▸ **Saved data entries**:

§ §

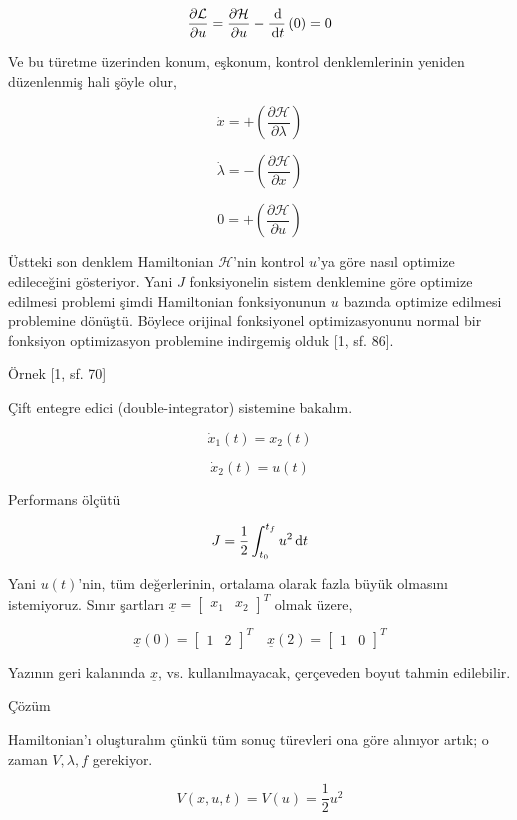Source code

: \documentclass[12pt,fleqn]{article}\usepackage{../../common}
\begin{document}
$$
\frac{\partial \mathcal{L}}{\partial u} = 
\frac{\partial \mathcal{H}}{\partial u} - 
\frac{\,\mathrm{d}}{\,\mathrm{d} t} \left( 0 \right)   = 0
$$

Ve bu türetme üzerinden konum, eşkonum, kontrol denklemlerinin yeniden
düzenlenmiş hali şöyle olur,

$$
\dot{x} = + \left( \frac{\partial \mathcal{H}}{\partial \lambda} \right)
$$

$$
\dot{\lambda} = - \left( \frac{\partial \mathcal{H}}{\partial x} \right)
$$

$$
0 = + \left( \frac{\partial \mathcal{H}}{\partial u} \right)
$$


Üstteki son denklem Hamiltonian $\mathcal{H}$'nin kontrol $u$'ya göre
nasıl optimize edileceğini gösteriyor. Yani $J$ fonksiyonelin sistem
denklemine göre optimize edilmesi problemi şimdi Hamiltonian
fonksiyonunun $u$ bazında optimize edilmesi problemine
dönüştü. Böylece orijinal fonksiyonel optimizasyonunu normal bir
fonksiyon optimizasyon problemine indirgemiş olduk [1, sf. 86].

Örnek [1, sf. 70]

Çift entegre edici (double-integrator) sistemine bakalım. 

$$
\dot{x}_1(t) = x_2(t)
$$

$$
\dot{x}_2(t) = u(t)
$$

Performans ölçütü 

$$
J = \frac{1}{2} \int_{t_0}^{t_f} u^2 \,\mathrm{d} t
$$

Yani $u(t)$'nin, tüm değerlerinin, ortalama olarak fazla büyük
olmasını istemiyoruz. Sınır şartları $\underline{x} =
\left[\begin{array}{cc} x_1 & x_2 \end{array}\right]^T$ 
olmak üzere,

$$
\underline{x}(0) = \left[\begin{array}{cc} 1 & 2 \end{array}\right]^T \quad 
\underline{x}(2) = \left[\begin{array}{cc} 1 & 0 \end{array}\right]^T 
$$

Yazının geri kalanında $\underline{x}$, vs. kullanılmayacak, çerçeveden
boyut tahmin edilebilir.

Çözüm

Hamiltonian'ı oluşturalım çünkü tüm sonuç türevleri ona göre alınıyor
artık; o zaman $V,\lambda,f$ gerekiyor. 

$$
V(x,u,t) = V(u) = \frac{1}{2} u^2
$$
\end{document}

§ §

Each line from the one containing "Yani $u(t)$'nin, tüm" to the last line above must be returned exactly, and no line outside that range.

▸ **OUTPUT OF THE TASK**:
Yani $u(t)$'nin, tüm değerlerinin, ortalama olarak fazla büyük
olmasını istemiyoruz. Sınır şartları $\underline{x} =
\left[\begin{array}{cc} x_1 & x_2 \end{array}\right]^T$ 
olmak üzere,

$$
\underline{x}(0) = \left[\begin{array}{cc} 1 & 2 \end{array}\right]^T \quad 
\underline{x}(2) = \left[\begin{array}{cc} 1 & 0 \end{array}\right]^T 
$$

Yazının geri kalanında $\underline{x}$, vs. kullanılmayacak, çerçeveden
boyut tahmin edilebilir.

Çözüm

Hamiltonian'ı oluşturalım çünkü tüm sonuç türevleri ona göre alınıyor
artık; o zaman $V,\lambda,f$ gerekiyor. 

$$
V(x,u,t) = V(u) = \frac{1}{2} u^2
$$
\end{document}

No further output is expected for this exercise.